336 Mass. 476 (1957) 146 N.E.2d 501

RALPH FORTE & another
vs.
LAWRENCE CARUSO & another.

Supreme Judicial Court of Massachusetts, Middlesex.

October 8, 1957. December 11, 1957.

Present: WILKINS, C.J., WILLIAMS, COUNIHAN, WHITTEMORE, & CUTTER, JJ.

Jacob S. Aronson, (Roy C. Papalia with him), for the plaintiffs.

Edward G. Sefarian, for the defendants.

WHITTEMORE, J.

This is a bill in equity seeking specific performance of an option for the reconveyance of real estate contained in a purchase and sale agreement, signed by the buyer but not by his wife and not recorded. The facts have been found by a master in a report filed March 26, 1956. The case turns primarily on the construction of the language of the option limiting the time for its exercise.

The important relevant provisions of the agreement are these: "It is agreed that the Seller has an option to repurchase said premises for the same price, plus the cost of any improvements made by the Buyer, provided the Seller notifies the Buyer of his desire to exercise said option at any time during the period that the Seller continues to occupy the premises. It is further agreed that the Seller has the right to continue to occupy said premises for a period up to six (6) months from the date of passing papers at a rental at the rate of One Hundred Ten Dollars ($110.00) per month during the time the Seller continues to occupy said premises [except for the garage attached to the main building which the buyer will have for his own use].[1] It is further agreed *478 that the Buyer shall give a lease to the Seller if the Seller demands the same before the six (6) month period above referred to expires; said lease to run for a period of two (2) years at a rental of One Hundred Forty Dollars ($140.00) per month, and said lease shall be for the first floor, not including the garage attached."

The master found, inter alia, as follows: The plaintiffs in 1954 had taken title to the real estate, consisting of a two story building and garage, from a corporation the capital stock of which they "or either of them" owned; the corporation "has operated and continues to operate a dry-cleaning and laundry business in said premises"; the "tenancy of the plaintiffs with regard to the demised property [after the sale by them to the male defendant] commenced immediately upon the execution and delivery of the deed [that is, on May 24, 1955] and has continued uninterruptedly to the present"; rent was paid by the plaintiffs at the rate of $110 per month for the first six months of the tenancy and at the rate of $140 thereafter; notice of exercise of the option by the plaintiffs was received by the male defendant in a letter of January 10, 1956; "[i]n so far as it is a question of fact, ... it was intended by the parties ... that the option ... was to remain open and continue for a period of six months from the date of passing papers"; and, also so far as it was a matter of fact, six months was a reasonable period for exercise of the option.
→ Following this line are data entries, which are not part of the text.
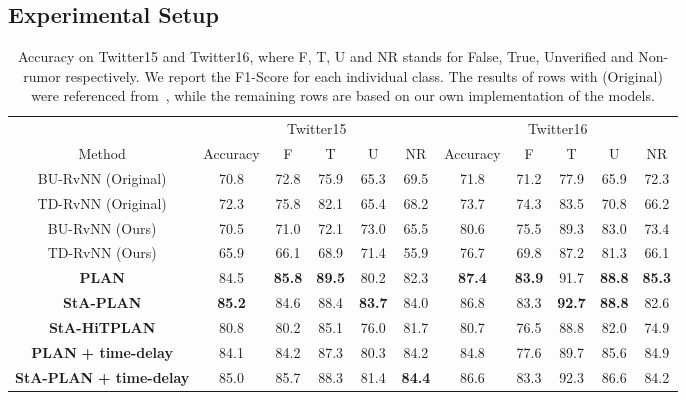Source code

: \documentclass[letterpaper]{article} %
\begin{document}
\subsection{Experimental Setup}

\begin{table}[ht]
\small
\centering
\begin{tabular}{ccccccccccc} \toprule
& \multicolumn{5}{c}{Twitter15} & \multicolumn{5}{c}{Twitter16} \\
Method		&	Accuracy & F & T & U & NR & Accuracy & F & T & U & NR \\ \midrule
BU-RvNN	(Original) & 70.8 & 72.8 & 75.9 & 65.3 & 69.5
& 71.8 & 71.2 & 77.9 & 65.9 & 72.3\\
TD-RvNN (Original) & 72.3 & 75.8 & 82.1 & 65.4 & 68.2
& 73.7 & 74.3 & 83.5 & 70.8 & 66.2 \\
BU-RvNN (Ours)	& 70.5 & 71.0 & 72.1 & 73.0 & 65.5
& 80.6 & 75.5 & 89.3 & 83.0 & 73.4\\
TD-RvNN	(Ours) & 65.9 & 66.1 & 68.9 & 71.4 & 55.9
& 76.7 & 69.8 & 87.2 & 81.3 & 66.1 \\
\midrule
\textbf{PLAN}	& 84.5 & \textbf{85.8} & \textbf{89.5} & 80.2 & 82.3
& \textbf{87.4} & \textbf{83.9} & 91.7 & \textbf{88.8} & \textbf{85.3} \\
\textbf{StA-PLAN} & \textbf{85.2} & 84.6 & 88.4 & \textbf{83.7} & 84.0
& 86.8 & 83.3 & \textbf{92.7} & \textbf{88.8} & 82.6\\
\textbf{StA-HiTPLAN} & 80.8 & 80.2 & 85.1 & 76.0 & 81.7
& 80.7 & 76.5 & 88.8 & 82.0 & 74.9 \\
\textbf{PLAN} \textbf{+ time-delay}	& 84.1 & 84.2 & 87.3 & 80.3 & 84.2
& 84.8 & 77.6 & 89.7 & 85.6 & 84.9\\
\textbf{StA-PLAN} \textbf{+ time-delay} & 85.0 & 85.7 & 88.3 & 81.4 & \textbf{84.4}
& 86.6 & 83.3 & 92.3 & 86.6 & 84.2 \\
\bottomrule
\end{tabular}
\caption{Accuracy on Twitter15 and Twitter16, where F, T, U and NR stands for False, True, Unverified and Non-rumor respectively. We report the F1-Score for each individual class. The results of rows with (Original) were referenced from~\cite{ma17}, while the remaining rows are based on our own implementation of the models.}
\label{tab:results_15}
\end{table}
\end{document}
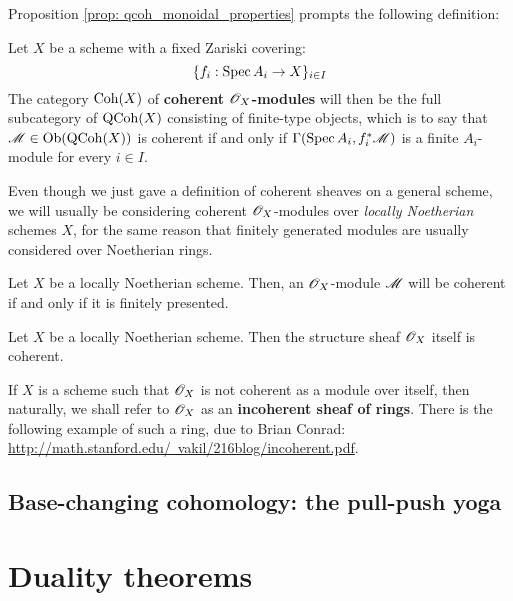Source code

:             Proposition \ref{prop: qcoh_monoidal_properties} prompts the following definition:
            \begin{definition} \label{def: coherent_modules}
                Let $X$ be a scheme with a fixed Zariski covering:
                    $$\{ f_i: \operatorname{Spec} A_i \to X \}_{i \in I}$$
                The category $\mathrm{Coh}(X)$ of \textbf{coherent $\mathscr{O}_X$-modules} will then be the full subcategory of $\mathrm{QCoh}(X)$ consisting of finite-type objects, which is to say that $\mathscr{M} \in \mathrm{Ob}( \mathrm{QCoh}(X) )$ is coherent if and only if $\Gamma(\operatorname{Spec} A_i, f_i^*\mathscr{M})$ is a finite $A_i$-module for every $i \in I$.
            \end{definition}
            Even though we just gave a definition of coherent sheaves on a general scheme, we will usually be considering coherent $\mathscr{O}_X$-modules over \textit{locally Noetherian} schemes $X$, for the same reason that finitely generated modules are usually considered over Noetherian rings. 
            \begin{proposition} \label{prop: coherent_modules_over_noetherian_schemes}
                Let $X$ be a locally Noetherian scheme. Then, an $\mathscr{O}_X$-module $\mathscr{M}$ will be coherent if and only if it is finitely presented.
            \end{proposition}
            \begin{example}
                Let $X$ be a locally Noetherian scheme. Then the structure sheaf $\mathscr{O}_X$ itself is coherent. 
            \end{example}
            \begin{example}
                If $X$ is a scheme such that $\mathscr{O}_X$ is not coherent as a module over itself, then naturally, we shall refer to $\mathscr{O}_X$ as an \textbf{incoherent sheaf of rings}. There is the following example of such a ring, due to Brian Conrad: \href{http://math.stanford.edu/~vakil/216blog/incoherent.pdf}{http://math.stanford.edu/~vakil/216blog/incoherent.pdf}.
            \end{example}

        \subsection{Base-changing cohomology: the pull-push yoga}

    \section{Duality theorems}
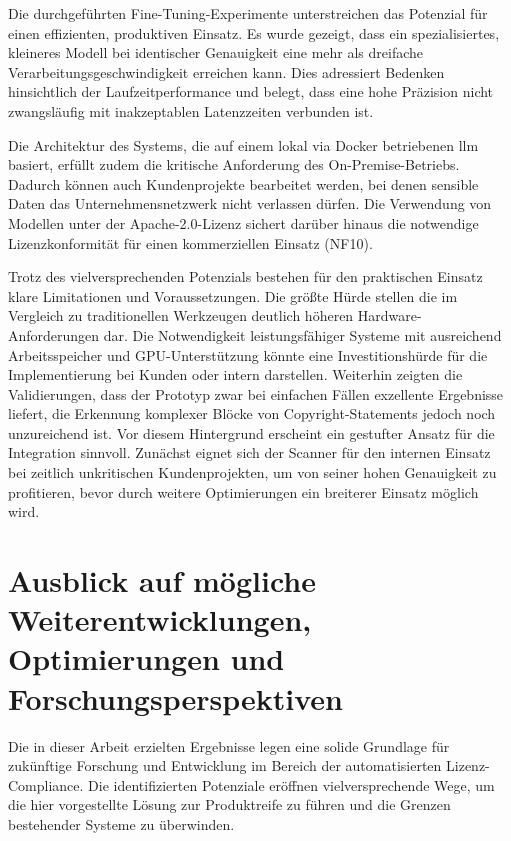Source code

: Die durchgeführten Fine-Tuning-Experimente unterstreichen das Potenzial für einen effizienten, produktiven Einsatz.
Es wurde gezeigt, dass ein spezialisiertes, kleineres Modell bei identischer Genauigkeit eine mehr als dreifache Verarbeitungsgeschwindigkeit erreichen kann.
Dies adressiert Bedenken hinsichtlich der Laufzeitperformance und belegt, dass eine hohe Präzision nicht zwangsläufig mit inakzeptablen Latenzzeiten verbunden ist.

Die Architektur des Systems, die auf einem lokal via Docker betriebenen \gls{llm} basiert, erfüllt zudem die kritische Anforderung des On-Premise-Betriebs.
Dadurch können auch Kundenprojekte bearbeitet werden, bei denen sensible Daten das Unternehmensnetzwerk nicht verlassen dürfen.
Die Verwendung von Modellen unter der Apache-2.0-Lizenz sichert darüber hinaus die notwendige Lizenzkonformität für einen kommerziellen Einsatz (NF10).

Trotz des vielversprechenden Potenzials bestehen für den praktischen Einsatz klare Limitationen und Voraussetzungen.
Die größte Hürde stellen die im Vergleich zu traditionellen Werkzeugen deutlich höheren Hardware-Anforderungen dar.
Die Notwendigkeit leistungsfähiger Systeme mit ausreichend Arbeitsspeicher und GPU-Unterstützung könnte eine Investitionshürde für die Implementierung bei Kunden oder intern darstellen.
Weiterhin zeigten die Validierungen, dass der Prototyp zwar bei einfachen Fällen exzellente Ergebnisse liefert, die Erkennung komplexer Blöcke von Copyright-Statements jedoch noch unzureichend ist.
Vor diesem Hintergrund erscheint ein gestufter Ansatz für die Integration sinnvoll.
Zunächst eignet sich der Scanner für den internen Einsatz bei zeitlich unkritischen Kundenprojekten, um von seiner hohen Genauigkeit zu profitieren, bevor durch weitere Optimierungen ein breiterer Einsatz möglich wird.


\section{Ausblick auf mögliche Weiterentwicklungen, Optimierungen und Forschungsperspektiven}

Die in dieser Arbeit erzielten Ergebnisse legen eine solide Grundlage für zukünftige Forschung und Entwicklung im Bereich der automatisierten Lizenz-Compliance.
Die identifizierten Potenziale eröffnen vielversprechende Wege, um die hier vorgestellte Lösung zur Produktreife zu führen und die Grenzen bestehender Systeme zu überwinden.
The master also found facts relevant to other issues presented by the appeal, as follows: On January 3 or 4, 1956, when the defendant Lawrence Caruso called to collect the rent, the plaintiff Ralph Forte said, as he had before, that the business conducted on the premises was losing money *479 and he expected to be out by February 1, 1956; there followed an altercation about a plumbing bill after which, and as a result of it, the plaintiff Ralph indicated his intention to exercise the option; and on January 6, 1956, the defendant Lawrence conveyed the property to his wife Camilla for a nominal consideration "both defendants knowing at the time ... that the plaintiffs intended to try to secure a reconveyance."

Following an interlocutory decree confirming the master's report, the judge in the Superior Court entered a final decree dismissing the bill, thereby, by necessary implication, ruling that the option had expired. This could have been based on a construction of ambiguity making the master's finding controlling or a construction that, without ambiguity, the option term was limited to six months.

1. We do not think that the language is ambiguous. It provides without qualification that the "Seller has an option ... provided the Seller notifies the Buyer ... at any time during the period that the Seller continues to occupy the premises." No other language limits this right. The two following sentences state the time within which the buyer is bound to give the sellers occupancy; they do not provide that if thereunder, or otherwise, there is in fact a continuance of occupancy, there shall be any limitation on the option stated in the first sentence.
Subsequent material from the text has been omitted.